- **What you should do**:
Print every line of the data word for word.

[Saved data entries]
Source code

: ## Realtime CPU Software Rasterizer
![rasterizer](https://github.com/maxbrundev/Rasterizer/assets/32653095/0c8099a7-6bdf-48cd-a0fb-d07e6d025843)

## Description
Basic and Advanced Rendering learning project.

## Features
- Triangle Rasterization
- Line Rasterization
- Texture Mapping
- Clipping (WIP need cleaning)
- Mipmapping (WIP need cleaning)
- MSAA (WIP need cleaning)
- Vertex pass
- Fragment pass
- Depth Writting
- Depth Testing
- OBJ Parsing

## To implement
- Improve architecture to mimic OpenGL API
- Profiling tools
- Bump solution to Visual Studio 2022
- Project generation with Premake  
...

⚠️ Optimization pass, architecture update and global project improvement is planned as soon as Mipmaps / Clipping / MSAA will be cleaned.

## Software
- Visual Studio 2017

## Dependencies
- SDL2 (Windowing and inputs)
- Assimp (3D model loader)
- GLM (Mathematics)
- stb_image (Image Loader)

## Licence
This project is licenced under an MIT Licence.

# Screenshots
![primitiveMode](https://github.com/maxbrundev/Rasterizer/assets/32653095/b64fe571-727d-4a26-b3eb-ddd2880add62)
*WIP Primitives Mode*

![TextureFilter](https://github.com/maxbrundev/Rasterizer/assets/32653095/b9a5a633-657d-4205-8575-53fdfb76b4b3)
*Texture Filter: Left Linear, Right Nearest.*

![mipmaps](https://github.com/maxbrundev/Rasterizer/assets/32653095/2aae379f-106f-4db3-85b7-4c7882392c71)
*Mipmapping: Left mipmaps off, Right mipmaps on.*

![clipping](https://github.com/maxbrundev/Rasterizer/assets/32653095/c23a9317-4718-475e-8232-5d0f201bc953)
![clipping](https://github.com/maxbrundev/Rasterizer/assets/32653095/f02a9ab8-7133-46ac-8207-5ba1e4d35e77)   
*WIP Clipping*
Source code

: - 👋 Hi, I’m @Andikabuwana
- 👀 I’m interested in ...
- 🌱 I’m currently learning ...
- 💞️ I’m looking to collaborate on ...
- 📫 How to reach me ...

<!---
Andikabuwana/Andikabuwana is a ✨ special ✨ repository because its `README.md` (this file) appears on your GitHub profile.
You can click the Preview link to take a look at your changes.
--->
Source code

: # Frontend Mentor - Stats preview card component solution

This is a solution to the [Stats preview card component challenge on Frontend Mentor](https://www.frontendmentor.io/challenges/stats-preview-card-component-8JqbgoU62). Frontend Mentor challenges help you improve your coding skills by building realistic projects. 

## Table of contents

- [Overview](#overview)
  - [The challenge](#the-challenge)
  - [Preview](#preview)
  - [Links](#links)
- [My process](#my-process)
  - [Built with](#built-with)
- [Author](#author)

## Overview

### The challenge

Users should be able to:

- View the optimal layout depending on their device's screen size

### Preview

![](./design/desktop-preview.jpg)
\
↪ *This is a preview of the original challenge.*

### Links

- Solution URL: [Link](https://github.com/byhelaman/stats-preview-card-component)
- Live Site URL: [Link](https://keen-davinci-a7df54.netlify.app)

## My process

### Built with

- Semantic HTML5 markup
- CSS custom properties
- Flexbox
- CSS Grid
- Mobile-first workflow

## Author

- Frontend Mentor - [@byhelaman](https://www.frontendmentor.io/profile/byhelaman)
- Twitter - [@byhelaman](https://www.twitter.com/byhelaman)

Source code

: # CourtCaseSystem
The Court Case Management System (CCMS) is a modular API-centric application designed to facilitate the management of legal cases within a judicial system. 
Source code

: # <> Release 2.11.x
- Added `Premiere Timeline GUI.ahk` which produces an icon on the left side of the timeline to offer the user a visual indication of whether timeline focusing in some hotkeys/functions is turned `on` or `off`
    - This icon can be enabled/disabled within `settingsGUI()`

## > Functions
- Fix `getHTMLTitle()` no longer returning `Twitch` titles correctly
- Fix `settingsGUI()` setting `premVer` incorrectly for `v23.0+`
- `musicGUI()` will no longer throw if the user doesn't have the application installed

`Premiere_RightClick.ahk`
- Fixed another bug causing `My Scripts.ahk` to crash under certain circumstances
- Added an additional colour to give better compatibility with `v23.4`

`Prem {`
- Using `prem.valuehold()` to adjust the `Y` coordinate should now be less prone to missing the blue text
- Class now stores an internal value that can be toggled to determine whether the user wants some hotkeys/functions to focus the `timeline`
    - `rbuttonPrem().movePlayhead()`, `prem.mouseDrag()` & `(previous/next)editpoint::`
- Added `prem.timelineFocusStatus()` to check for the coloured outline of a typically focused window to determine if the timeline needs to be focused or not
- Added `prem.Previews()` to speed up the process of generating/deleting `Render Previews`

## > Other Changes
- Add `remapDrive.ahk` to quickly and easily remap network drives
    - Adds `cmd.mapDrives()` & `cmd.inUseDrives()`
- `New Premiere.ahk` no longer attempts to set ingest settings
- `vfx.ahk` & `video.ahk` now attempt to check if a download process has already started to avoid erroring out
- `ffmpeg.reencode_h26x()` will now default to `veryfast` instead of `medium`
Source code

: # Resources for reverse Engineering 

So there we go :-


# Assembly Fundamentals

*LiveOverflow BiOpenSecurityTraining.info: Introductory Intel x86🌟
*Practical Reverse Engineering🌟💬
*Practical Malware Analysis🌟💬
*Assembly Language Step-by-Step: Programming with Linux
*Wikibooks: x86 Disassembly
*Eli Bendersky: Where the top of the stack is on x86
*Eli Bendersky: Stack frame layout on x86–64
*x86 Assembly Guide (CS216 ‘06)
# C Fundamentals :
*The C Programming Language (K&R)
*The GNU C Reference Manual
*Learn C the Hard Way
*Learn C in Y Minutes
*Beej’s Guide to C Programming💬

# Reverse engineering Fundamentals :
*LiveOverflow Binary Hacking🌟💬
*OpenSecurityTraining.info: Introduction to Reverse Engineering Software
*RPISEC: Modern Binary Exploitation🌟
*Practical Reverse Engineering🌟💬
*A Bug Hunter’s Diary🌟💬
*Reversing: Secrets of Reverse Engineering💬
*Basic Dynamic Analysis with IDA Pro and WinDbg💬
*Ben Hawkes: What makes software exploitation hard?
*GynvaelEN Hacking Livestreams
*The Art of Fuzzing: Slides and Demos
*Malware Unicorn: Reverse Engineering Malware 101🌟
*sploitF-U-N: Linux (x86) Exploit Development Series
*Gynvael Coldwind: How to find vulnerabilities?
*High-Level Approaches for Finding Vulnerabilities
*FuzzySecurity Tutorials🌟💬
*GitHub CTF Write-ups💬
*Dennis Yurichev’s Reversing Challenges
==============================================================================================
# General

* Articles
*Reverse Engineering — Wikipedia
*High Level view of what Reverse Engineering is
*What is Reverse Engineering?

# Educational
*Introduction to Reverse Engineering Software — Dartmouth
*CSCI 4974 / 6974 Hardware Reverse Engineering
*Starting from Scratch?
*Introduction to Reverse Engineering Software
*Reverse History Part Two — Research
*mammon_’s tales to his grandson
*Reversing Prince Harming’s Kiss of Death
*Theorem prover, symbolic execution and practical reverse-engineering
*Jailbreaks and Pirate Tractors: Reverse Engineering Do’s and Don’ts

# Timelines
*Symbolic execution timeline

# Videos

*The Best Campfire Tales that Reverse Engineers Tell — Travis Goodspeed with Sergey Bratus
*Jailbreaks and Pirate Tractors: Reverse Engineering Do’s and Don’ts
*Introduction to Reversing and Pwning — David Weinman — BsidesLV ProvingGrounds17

- **Answer section**:
Source code

: ## Realtime CPU Software Rasterizer
![rasterizer](https://github.com/maxbrundev/Rasterizer/assets/32653095/0c8099a7-6bdf-48cd-a0fb-d07e6d025843)

## Description
Basic and Advanced Rendering learning project.

## Features
- Triangle Rasterization
- Line Rasterization
- Texture Mapping
- Clipping (WIP need cleaning)
- Mipmapping (WIP need cleaning)
- MSAA (WIP need cleaning)
- Vertex pass
- Fragment pass
- Depth Writting
- Depth Testing
- OBJ Parsing

## To implement
- Improve architecture to mimic OpenGL API
- Profiling tools
- Bump solution to Visual Studio 2022
- Project generation with Premake  
...

⚠️ Optimization pass, architecture update and global project improvement is planned as soon as Mipmaps / Clipping / MSAA will be cleaned.

## Software
- Visual Studio 2017

## Dependencies
- SDL2 (Windowing and inputs)
- Assimp (3D model loader)
- GLM (Mathematics)
- stb_image (Image Loader)

## Licence
This project is licenced under an MIT Licence.

# Screenshots
![primitiveMode](https://github.com/maxbrundev/Rasterizer/assets/32653095/b64fe571-727d-4a26-b3eb-ddd2880add62)
*WIP Primitives Mode*

![TextureFilter](https://github.com/maxbrundev/Rasterizer/assets/32653095/b9a5a633-657d-4205-8575-53fdfb76b4b3)
*Texture Filter: Left Linear, Right Nearest.*

![mipmaps](https://github.com/maxbrundev/Rasterizer/assets/32653095/2aae379f-106f-4db3-85b7-4c7882392c71)
*Mipmapping: Left mipmaps off, Right mipmaps on.*

![clipping](https://github.com/maxbrundev/Rasterizer/assets/32653095/c23a9317-4718-475e-8232-5d0f201bc953)
![clipping](https://github.com/maxbrundev/Rasterizer/assets/32653095/f02a9ab8-7133-46ac-8207-5ba1e4d35e77)   
*WIP Clipping*
Source code

: - 👋 Hi, I’m @Andikabuwana
- 👀 I’m interested in ...
- 🌱 I’m currently learning ...
- 💞️ I’m looking to collaborate on ...
- 📫 How to reach me ...

<!---
Andikabuwana/Andikabuwana is a ✨ special ✨ repository because its `README.md` (this file) appears on your GitHub profile.
You can click the Preview link to take a look at your changes.
--->
Source code

: # Frontend Mentor - Stats preview card component solution

This is a solution to the [Stats preview card component challenge on Frontend Mentor](https://www.frontendmentor.io/challenges/stats-preview-card-component-8JqbgoU62). Frontend Mentor challenges help you improve your coding skills by building realistic projects. 

## Table of contents

- [Overview](#overview)
  - [The challenge](#the-challenge)
  - [Preview](#preview)
  - [Links](#links)
- [My process](#my-process)
  - [Built with](#built-with)
- [Author](#author)

## Overview

### The challenge

Users should be able to:

- View the optimal layout depending on their device's screen size

### Preview

![](./design/desktop-preview.jpg)
\
↪ *This is a preview of the original challenge.*

### Links

- Solution URL: [Link](https://github.com/byhelaman/stats-preview-card-component)
- Live Site URL: [Link](https://keen-davinci-a7df54.netlify.app)

## My process

### Built with

- Semantic HTML5 markup
- CSS custom properties
- Flexbox
- CSS Grid
- Mobile-first workflow

## Author

- Frontend Mentor - [@byhelaman](https://www.frontendmentor.io/profile/byhelaman)
- Twitter - [@byhelaman](https://www.twitter.com/byhelaman)

Source code

: # CourtCaseSystem
The Court Case Management System (CCMS) is a modular API-centric application designed to facilitate the management of legal cases within a judicial system. 
Source code

: # <> Release 2.11.x
- Added `Premiere Timeline GUI.ahk` which produces an icon on the left side of the timeline to offer the user a visual indication of whether timeline focusing in some hotkeys/functions is turned `on` or `off`
    - This icon can be enabled/disabled within `settingsGUI()`

## > Functions
- Fix `getHTMLTitle()` no longer returning `Twitch` titles correctly
- Fix `settingsGUI()` setting `premVer` incorrectly for `v23.0+`
- `musicGUI()` will no longer throw if the user doesn't have the application installed

`Premiere_RightClick.ahk`
- Fixed another bug causing `My Scripts.ahk` to crash under certain circumstances
- Added an additional colour to give better compatibility with `v23.4`

`Prem {`
- Using `prem.valuehold()` to adjust the `Y` coordinate should now be less prone to missing the blue text
- Class now stores an internal value that can be toggled to determine whether the user wants some hotkeys/functions to focus the `timeline`
    - `rbuttonPrem().movePlayhead()`, `prem.mouseDrag()` & `(previous/next)editpoint::`
- Added `prem.timelineFocusStatus()` to check for the coloured outline of a typically focused window to determine if the timeline needs to be focused or not
- Added `prem.Previews()` to speed up the process of generating/deleting `Render Previews`

## > Other Changes
- Add `remapDrive.ahk` to quickly and easily remap network drives
    - Adds `cmd.mapDrives()` & `cmd.inUseDrives()`
- `New Premiere.ahk` no longer attempts to set ingest settings
- `vfx.ahk` & `video.ahk` now attempt to check if a download process has already started to avoid erroring out
- `ffmpeg.reencode_h26x()` will now default to `veryfast` instead of `medium`
Source code

: # Resources for reverse Engineering 

So there we go :-


# Assembly Fundamentals

*LiveOverflow BiOpenSecurityTraining.info: Introductory Intel x86🌟
*Practical Reverse Engineering🌟💬
*Practical Malware Analysis🌟💬
*Assembly Language Step-by-Step: Programming with Linux
*Wikibooks: x86 Disassembly
*Eli Bendersky: Where the top of the stack is on x86
*Eli Bendersky: Stack frame layout on x86–64
*x86 Assembly Guide (CS216 ‘06)
# C Fundamentals :
*The C Programming Language (K&R)
*The GNU C Reference Manual
*Learn C the Hard Way
*Learn C in Y Minutes
*Beej’s Guide to C Programming💬

# Reverse engineering Fundamentals :
*LiveOverflow Binary Hacking🌟💬
*OpenSecurityTraining.info: Introduction to Reverse Engineering Software
*RPISEC: Modern Binary Exploitation🌟
*Practical Reverse Engineering🌟💬
*A Bug Hunter’s Diary🌟💬
*Reversing: Secrets of Reverse Engineering💬
*Basic Dynamic Analysis with IDA Pro and WinDbg💬
*Ben Hawkes: What makes software exploitation hard?
*GynvaelEN Hacking Livestreams
*The Art of Fuzzing: Slides and Demos
*Malware Unicorn: Reverse Engineering Malware 101🌟
*sploitF-U-N: Linux (x86) Exploit Development Series
*Gynvael Coldwind: How to find vulnerabilities?
*High-Level Approaches for Finding Vulnerabilities
*FuzzySecurity Tutorials🌟💬
*GitHub CTF Write-ups💬
*Dennis Yurichev’s Reversing Challenges
==============================================================================================
# General

* Articles
*Reverse Engineering — Wikipedia
*High Level view of what Reverse Engineering is
*What is Reverse Engineering?

# Educational
*Introduction to Reverse Engineering Software — Dartmouth
*CSCI 4974 / 6974 Hardware Reverse Engineering
*Starting from Scratch?
*Introduction to Reverse Engineering Software
*Reverse History Part Two — Research
*mammon_’s tales to his grandson
*Reversing Prince Harming’s Kiss of Death
*Theorem prover, symbolic execution and practical reverse-engineering
*Jailbreaks and Pirate Tractors: Reverse Engineering Do’s and Don’ts

# Timelines
*Symbolic execution timeline

# Videos

*The Best Campfire Tales that Reverse Engineers Tell — Travis Goodspeed with Sergey Bratus
*Jailbreaks and Pirate Tractors: Reverse Engineering Do’s and Don’ts
*Introduction to Reversing and Pwning — David Weinman — BsidesLV ProvingGrounds17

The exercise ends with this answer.